Poor Cassandra was doomed to accurately prophecy but never be believed. This legendary clairvoyant has more to offer the topic of causality than mere alliteration. She raises the question: what makes people believe a prediction? If ancient Greek gods are involved, there’s not much you can do about convincing your audience. But if you’re plotting a novel and want it to seem credible, you need causality—the antithesis of life’s randomness.

In contrast to good or bad luck, causality means that actions have consequences. Foolish or self-centered choices incur costs, while moral behavior eventually bestows a metaphorical pot of gold.

In fiction, causality shows up in two distinct arenas:

~ Foreshadowing.

Cassandra warned the people of Troy neither to welcome gorgeous Helen nor trust the gigantic horse assembled outside the city.
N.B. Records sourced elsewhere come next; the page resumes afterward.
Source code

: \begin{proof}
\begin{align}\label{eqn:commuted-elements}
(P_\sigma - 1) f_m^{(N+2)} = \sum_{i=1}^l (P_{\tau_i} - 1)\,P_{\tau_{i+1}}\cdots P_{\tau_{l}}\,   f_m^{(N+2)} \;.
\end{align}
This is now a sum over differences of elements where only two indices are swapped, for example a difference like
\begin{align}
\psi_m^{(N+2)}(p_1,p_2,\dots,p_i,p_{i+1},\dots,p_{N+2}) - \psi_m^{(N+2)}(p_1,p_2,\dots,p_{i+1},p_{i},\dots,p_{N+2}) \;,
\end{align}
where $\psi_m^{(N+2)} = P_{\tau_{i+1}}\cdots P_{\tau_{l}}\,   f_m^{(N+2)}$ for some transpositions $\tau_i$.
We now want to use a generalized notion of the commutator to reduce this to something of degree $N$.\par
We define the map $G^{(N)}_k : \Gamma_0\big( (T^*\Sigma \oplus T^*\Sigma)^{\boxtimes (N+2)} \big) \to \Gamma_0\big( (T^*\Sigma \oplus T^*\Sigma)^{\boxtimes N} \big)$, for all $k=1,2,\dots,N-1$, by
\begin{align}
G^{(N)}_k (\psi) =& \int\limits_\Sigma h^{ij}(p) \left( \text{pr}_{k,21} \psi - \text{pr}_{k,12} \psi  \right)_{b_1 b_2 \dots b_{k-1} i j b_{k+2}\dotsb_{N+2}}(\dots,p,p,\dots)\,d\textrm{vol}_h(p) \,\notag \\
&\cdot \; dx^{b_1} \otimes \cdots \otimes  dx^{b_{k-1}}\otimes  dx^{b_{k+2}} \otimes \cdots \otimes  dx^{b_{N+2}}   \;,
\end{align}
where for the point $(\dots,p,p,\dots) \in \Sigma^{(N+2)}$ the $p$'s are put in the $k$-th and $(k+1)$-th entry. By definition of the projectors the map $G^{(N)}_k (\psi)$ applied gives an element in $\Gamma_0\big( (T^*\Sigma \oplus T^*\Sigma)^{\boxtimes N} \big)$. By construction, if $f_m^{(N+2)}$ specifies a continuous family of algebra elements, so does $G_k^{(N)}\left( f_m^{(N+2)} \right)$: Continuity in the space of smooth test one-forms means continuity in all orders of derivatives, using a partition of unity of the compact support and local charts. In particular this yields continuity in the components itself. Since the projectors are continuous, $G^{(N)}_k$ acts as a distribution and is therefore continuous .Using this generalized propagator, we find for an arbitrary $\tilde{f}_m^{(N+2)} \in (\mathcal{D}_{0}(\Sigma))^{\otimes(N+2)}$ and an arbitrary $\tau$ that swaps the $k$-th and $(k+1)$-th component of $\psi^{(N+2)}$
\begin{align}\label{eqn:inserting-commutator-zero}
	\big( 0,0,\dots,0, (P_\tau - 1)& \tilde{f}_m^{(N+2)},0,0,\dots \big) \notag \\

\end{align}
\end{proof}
The Trojans ignored her—and paid dearly. Novelists, too, must pay for not looking ahead. Unless you sow the seeds for what’s coming, the theme won’t seem any more credible to the audience than Cassandra’s predictions did.

1.      Hint in the very first chapter at the protagonist resources that will produce the ending. Just be sure to hint rather than bludgeon.
2.      Make each scene lead inevitably to the next. Agent/author Don Maass reminds that scenes must be so tightly interwoven that if you remove one, the entire plot unravels. Each scene must cause what follows. No exceptions.
3.      Derive theme from the resolution of the plot. Want your themes to be the icing on the cake? Then directly correlate the protagonist’s choices with what protagonist and reader ultimately discover. Together.

~ Climax.

Whether it’s called “pressure point,” “arc,” “story promise,” or “inciting incident,” the opening impetus needs enough heft to get both characters and readers to the climax.

    1. A credible climax develops from the opening launch.
    2. An empathetic climax involves human actions and decisions. Avoid your own version of Athena forcing the Trojans to quit ignoring Cassandra.
    3. A causal climax reveals how struggle summoned the protagonist’s best. That’s how you earn the ending

Tip: The novel’s opening explosion results in a chain of events that lead the protagonist to the climatic choice, which often resolves the initial dilemma.

You needn’t be Cassandra to know that while readers happily suspend disbelief , they’re terribly unhappy about inconsistency, randomness, or manipulation. Causality helps you view plot as far more fundamentally interconnected than a beginning, middle, and end. Which do you think your readers would prefer?